Daniel Storey looks back at the opening weekend of Premier League action.
Frank Lampard, pictured, always knew his job at Chelsea would take patience and long-term commitment, but every project needs signs of progress even in the short-term.
Losing Eden Hazard was always going to make Chelsea worse, but Hazard didn’t play at centre-back.
Chelsea were better than Manchester United in the opening 30 minutes, but their second-half collapse was dismal. A team with serious designs on the top four must be capable of showing resilience in adversity.
Yesterday, Chelsea had all the fight of wet cardboard.
There are questions of selection, too. Ross Barkley, Mason Mount and Mateo Kovacic is not a midfield three capable of protecting a defence, and Olivier Giroud would surely have been a better option than Tammy Abraham.
Giroud should at least have been brought on earlier.
Freezing out David Luiz for £8m also raises questions when you witness Kurt Zouma’s performance at Old Trafford. Antonio Rudiger cannot come back quickly enough.
It might strike some as an uncharitable conclusion from a 4-1 win on the opening night of the season, but the principal thought after Liverpool’s victory over Norwich was just how insecure Jurgen Klopp’s side looked at the back.
Norwich conceded four times and were occasionally shambolic in their own third, but Daniel Farke’s side created far more chances than anyone expected and had presentable opportunities to score at 0-0 and 0-1.
Given that Alisson suffered a muscle injury that is likely to keep him out for several weeks, Klopp would be permitted to be a little concerned. Liverpool attack with great gusto, but Norwich were able to cause problems on the counter with both Liverpool full-backs forward and often midfielders pushed up too.
Klopp’s team must not allow the urge to pour forward and score goals to risk upsetting the balance of the team.
After a busy end to the transfer window, one more signing.
Sky Sports’ announcement that Jose Mourinho would join as a pundit watered the mouths of armchair spectators. He would pass judgement on two former clubs on the opening weekend.
Those who expected Mourinho to lambast his foes on live TV were always going to be disappointed; passive aggression has always been more Jose’s style.
His suggestion that Manchester City’s ‘B’ team were one of the best four in the league was done deliberately to point out his own second-placed finish behind them.
But the most amusing of all was his suggestion that Frank Lampard was picking a team for the future rather than present to send a message about Chelsea’s options.

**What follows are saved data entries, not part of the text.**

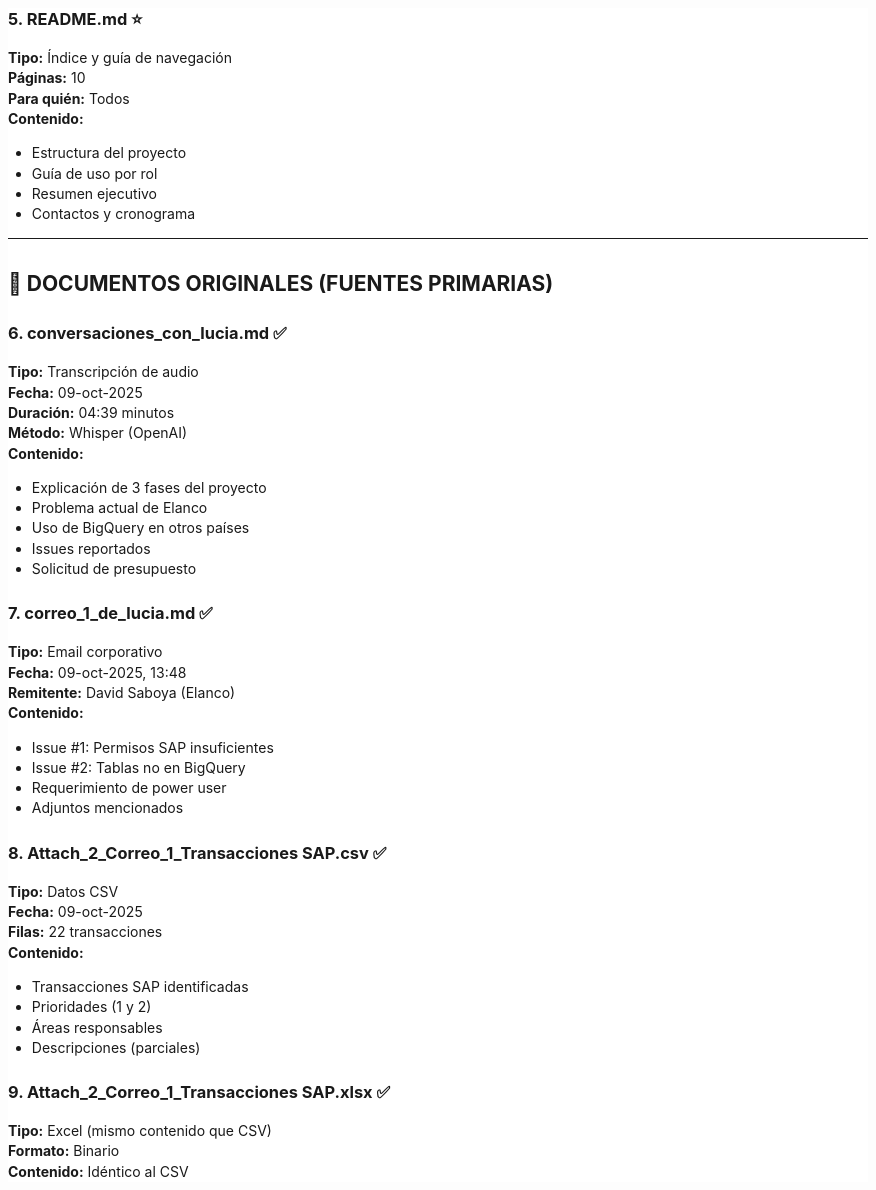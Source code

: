 ### 5. **README.md** ⭐
**Tipo:** Índice y guía de navegación  
**Páginas:** 10  
**Para quién:** Todos  
**Contenido:**
- Estructura del proyecto
- Guía de uso por rol
- Resumen ejecutivo
- Contactos y cronograma

---

## 📁 DOCUMENTOS ORIGINALES (FUENTES PRIMARIAS)

### 6. **conversaciones_con_lucia.md** ✅
**Tipo:** Transcripción de audio  
**Fecha:** 09-oct-2025  
**Duración:** 04:39 minutos  
**Método:** Whisper (OpenAI)  
**Contenido:**
- Explicación de 3 fases del proyecto
- Problema actual de Elanco
- Uso de BigQuery en otros países
- Issues reportados
- Solicitud de presupuesto

### 7. **correo_1_de_lucia.md** ✅
**Tipo:** Email corporativo  
**Fecha:** 09-oct-2025, 13:48  
**Remitente:** David Saboya (Elanco)  
**Contenido:**
- Issue #1: Permisos SAP insuficientes
- Issue #2: Tablas no en BigQuery
- Requerimiento de power user
- Adjuntos mencionados

### 8. **Attach_2_Correo_1_Transacciones SAP.csv** ✅
**Tipo:** Datos CSV  
**Fecha:** 09-oct-2025  
**Filas:** 22 transacciones  
**Contenido:**
- Transacciones SAP identificadas
- Prioridades (1 y 2)
- Áreas responsables
- Descripciones (parciales)

### 9. **Attach_2_Correo_1_Transacciones SAP.xlsx** ✅
**Tipo:** Excel (mismo contenido que CSV)  
**Formato:** Binario  
**Contenido:** Idéntico al CSV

This from the man who picked Scott McTominay as a central defender to unsubtly suggest he needed a new signing. Keep an eye on him this season - it will be fun.
Manchester City sweeping teams aside while seemingly playing in second gear; City’s attack creating overlaps, getting to the byline and pulling the back for an easy chance close to goal; Raheem Sterling being in the right place at the right time; it’s like the Premier League has never been away.
Pep Guardiola is a manager constantly striving for perfection, but there is little to improve upon in the final third.
The last two seasons have proven that if City can click with their strategy of creating chances in the six-yard box, very few teams will stop them scoring in threes and fours.
For plenty of teams, the punishment will be worse still.
There is no shame in losing to Arsenal, but Newcastle had such a good opportunity to start the campaign.
Unai Emery will not pick a weaker starting XI all season than the one he was forced to select at St James’ Park.
And still Newcastle ceded all goodwill.
The 🔑 moments from this afternoon's game...August 11, 2019
The worry for supporters is that unpopular new manager Steve Bruce had a hand in their downfall. With no central midfielders on the bench, Bruce took off a central midfielder and brought on left-back Jetro Willems for his debut.
Willems looked clueless as to where he should be playing, something Bruce explained as a communication error after the game. At this level, that’s not good enough.
There can be no definitive conclusion on Graham Potter’s aptitude as a Premier League manager in August, but the first few weeks of Brighton’s season will be used to hunt for evidence.
When managers compete in the Premier League for the first time - even those who have enjoyed vastly experienced coaching careers - some will sink and some will swim. That’s particularly true when they are replacing universally liked coaches.
Even the most optimistic Brighton supporter must have rubbed their eyes at full-time at Vicarage Road and stood agog at what they had just witnessed.
In his first ever match as a Premier League manager, Potter had equalled Brighton’s highest ever top-flight away win.
This was no fluke. Brighton’s players adapted brilliantly to Potter’s new 3-4-2-1 formation and the new manager’s urge for more aggression when the opposition had the ball.
Both of Potter’s first two substitutions came off the bench to score, and travelling fans will have noted the ambition to increase their lead rather than sit back and protect it.
For all Chris Hughton’s values, it was his safety-first approach that accelerated his downfall.